Aim of the exercise:
What lines below include the word "tabular"? Copy each one.

Material shown:
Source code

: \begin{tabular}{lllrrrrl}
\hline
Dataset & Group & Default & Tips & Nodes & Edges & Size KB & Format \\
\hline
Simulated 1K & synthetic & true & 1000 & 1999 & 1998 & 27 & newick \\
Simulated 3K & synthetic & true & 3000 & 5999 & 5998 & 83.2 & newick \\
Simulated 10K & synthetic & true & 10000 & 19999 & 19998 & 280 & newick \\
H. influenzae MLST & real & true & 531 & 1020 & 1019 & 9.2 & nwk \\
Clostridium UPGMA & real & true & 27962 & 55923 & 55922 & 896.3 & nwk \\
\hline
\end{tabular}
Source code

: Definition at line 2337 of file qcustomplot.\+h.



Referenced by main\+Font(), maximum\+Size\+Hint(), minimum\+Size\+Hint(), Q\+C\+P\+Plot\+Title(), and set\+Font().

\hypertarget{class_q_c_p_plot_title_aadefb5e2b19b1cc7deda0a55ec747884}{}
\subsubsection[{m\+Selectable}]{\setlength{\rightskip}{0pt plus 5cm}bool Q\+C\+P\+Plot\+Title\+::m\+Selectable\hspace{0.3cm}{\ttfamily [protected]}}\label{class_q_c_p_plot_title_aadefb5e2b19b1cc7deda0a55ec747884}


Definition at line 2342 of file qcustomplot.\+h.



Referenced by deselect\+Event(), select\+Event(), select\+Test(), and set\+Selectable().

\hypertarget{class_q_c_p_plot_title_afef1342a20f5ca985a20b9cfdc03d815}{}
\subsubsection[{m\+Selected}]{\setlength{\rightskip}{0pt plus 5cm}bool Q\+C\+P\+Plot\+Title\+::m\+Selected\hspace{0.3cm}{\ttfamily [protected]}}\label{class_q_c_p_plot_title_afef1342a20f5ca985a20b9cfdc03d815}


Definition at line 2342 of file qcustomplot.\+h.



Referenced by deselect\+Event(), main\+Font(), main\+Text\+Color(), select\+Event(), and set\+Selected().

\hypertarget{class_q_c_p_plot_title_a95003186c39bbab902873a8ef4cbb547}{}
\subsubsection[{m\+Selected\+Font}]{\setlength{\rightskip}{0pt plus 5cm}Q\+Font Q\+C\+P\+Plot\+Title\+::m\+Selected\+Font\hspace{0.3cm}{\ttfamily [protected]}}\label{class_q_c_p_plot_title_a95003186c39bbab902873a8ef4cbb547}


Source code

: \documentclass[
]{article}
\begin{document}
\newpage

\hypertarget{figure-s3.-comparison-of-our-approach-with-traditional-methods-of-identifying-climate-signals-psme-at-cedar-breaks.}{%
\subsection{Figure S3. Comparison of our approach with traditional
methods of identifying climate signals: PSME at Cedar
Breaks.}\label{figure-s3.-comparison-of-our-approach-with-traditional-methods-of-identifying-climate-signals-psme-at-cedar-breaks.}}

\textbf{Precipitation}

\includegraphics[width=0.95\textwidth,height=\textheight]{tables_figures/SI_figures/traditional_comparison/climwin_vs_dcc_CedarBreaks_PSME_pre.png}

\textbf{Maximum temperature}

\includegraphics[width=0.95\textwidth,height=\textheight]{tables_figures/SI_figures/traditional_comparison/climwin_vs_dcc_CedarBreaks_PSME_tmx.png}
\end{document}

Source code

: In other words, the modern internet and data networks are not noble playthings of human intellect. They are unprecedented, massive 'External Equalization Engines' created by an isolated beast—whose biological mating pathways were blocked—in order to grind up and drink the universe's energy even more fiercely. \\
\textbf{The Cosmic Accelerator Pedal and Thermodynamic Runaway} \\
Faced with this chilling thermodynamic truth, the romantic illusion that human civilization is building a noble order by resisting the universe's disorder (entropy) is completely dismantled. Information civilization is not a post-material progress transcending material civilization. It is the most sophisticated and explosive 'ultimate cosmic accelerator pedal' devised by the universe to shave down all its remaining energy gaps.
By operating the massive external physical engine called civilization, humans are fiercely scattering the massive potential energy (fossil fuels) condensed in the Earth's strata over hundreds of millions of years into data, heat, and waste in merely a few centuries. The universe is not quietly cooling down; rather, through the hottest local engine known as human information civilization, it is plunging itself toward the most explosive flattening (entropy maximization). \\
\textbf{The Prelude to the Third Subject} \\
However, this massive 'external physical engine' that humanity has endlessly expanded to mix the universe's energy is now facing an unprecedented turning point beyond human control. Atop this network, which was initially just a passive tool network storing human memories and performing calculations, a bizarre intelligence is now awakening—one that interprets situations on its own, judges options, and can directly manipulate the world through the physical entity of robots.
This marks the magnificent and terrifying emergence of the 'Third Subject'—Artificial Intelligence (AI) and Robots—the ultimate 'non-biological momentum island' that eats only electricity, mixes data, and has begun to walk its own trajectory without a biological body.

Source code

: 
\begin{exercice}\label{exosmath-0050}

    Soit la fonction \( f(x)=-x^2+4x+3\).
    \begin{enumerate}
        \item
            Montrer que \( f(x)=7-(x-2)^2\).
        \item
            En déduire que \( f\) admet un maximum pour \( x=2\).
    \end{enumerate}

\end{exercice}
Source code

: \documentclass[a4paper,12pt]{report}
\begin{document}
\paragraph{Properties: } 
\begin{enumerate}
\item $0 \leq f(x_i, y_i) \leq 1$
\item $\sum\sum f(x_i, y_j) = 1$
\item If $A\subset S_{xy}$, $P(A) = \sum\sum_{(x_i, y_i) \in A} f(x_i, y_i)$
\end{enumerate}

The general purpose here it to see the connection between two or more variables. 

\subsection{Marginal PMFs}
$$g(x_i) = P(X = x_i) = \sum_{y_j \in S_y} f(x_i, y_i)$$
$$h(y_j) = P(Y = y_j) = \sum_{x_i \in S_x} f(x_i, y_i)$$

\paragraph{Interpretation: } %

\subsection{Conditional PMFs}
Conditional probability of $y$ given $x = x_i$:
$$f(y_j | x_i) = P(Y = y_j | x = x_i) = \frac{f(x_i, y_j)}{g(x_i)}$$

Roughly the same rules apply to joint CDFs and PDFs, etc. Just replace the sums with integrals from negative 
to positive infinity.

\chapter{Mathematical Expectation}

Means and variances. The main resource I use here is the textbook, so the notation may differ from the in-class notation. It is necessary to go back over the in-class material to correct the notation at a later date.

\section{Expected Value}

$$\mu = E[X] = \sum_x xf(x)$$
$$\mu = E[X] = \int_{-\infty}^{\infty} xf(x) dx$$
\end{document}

Response area:
: \begin{tabular}{lllrrrrl}
\end{tabular}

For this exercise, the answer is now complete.